→ **Problem to solve**: As the lines appear below, please set them down exactly, starting at the first and finishing with the one containing "coefficientwise completions.".

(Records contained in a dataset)
====

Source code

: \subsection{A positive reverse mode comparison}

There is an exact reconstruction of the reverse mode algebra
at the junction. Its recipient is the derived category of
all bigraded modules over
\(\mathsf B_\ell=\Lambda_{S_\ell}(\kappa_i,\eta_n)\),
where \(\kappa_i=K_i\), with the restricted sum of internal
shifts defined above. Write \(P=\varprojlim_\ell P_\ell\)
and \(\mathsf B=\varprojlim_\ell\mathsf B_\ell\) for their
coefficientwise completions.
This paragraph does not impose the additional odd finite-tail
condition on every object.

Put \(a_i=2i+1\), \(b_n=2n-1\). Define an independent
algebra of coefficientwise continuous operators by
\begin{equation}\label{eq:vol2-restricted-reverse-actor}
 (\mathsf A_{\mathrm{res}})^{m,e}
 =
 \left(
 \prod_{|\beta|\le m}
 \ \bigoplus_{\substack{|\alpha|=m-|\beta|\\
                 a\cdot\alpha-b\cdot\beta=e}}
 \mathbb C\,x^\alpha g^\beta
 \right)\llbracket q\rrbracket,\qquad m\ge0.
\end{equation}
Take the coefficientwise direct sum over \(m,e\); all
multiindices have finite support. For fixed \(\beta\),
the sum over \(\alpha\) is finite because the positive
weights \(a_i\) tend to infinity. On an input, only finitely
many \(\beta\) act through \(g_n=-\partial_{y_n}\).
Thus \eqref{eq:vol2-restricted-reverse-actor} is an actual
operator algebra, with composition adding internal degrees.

====

→ **Task answer**:
Source code

: \subsection{A positive reverse mode comparison}

There is an exact reconstruction of the reverse mode algebra
at the junction. Its recipient is the derived category of
all bigraded modules over
\(\mathsf B_\ell=\Lambda_{S_\ell}(\kappa_i,\eta_n)\),
where \(\kappa_i=K_i\), with the restricted sum of internal
shifts defined above. Write \(P=\varprojlim_\ell P_\ell\)
and \(\mathsf B=\varprojlim_\ell\mathsf B_\ell\) for their
coefficientwise completions.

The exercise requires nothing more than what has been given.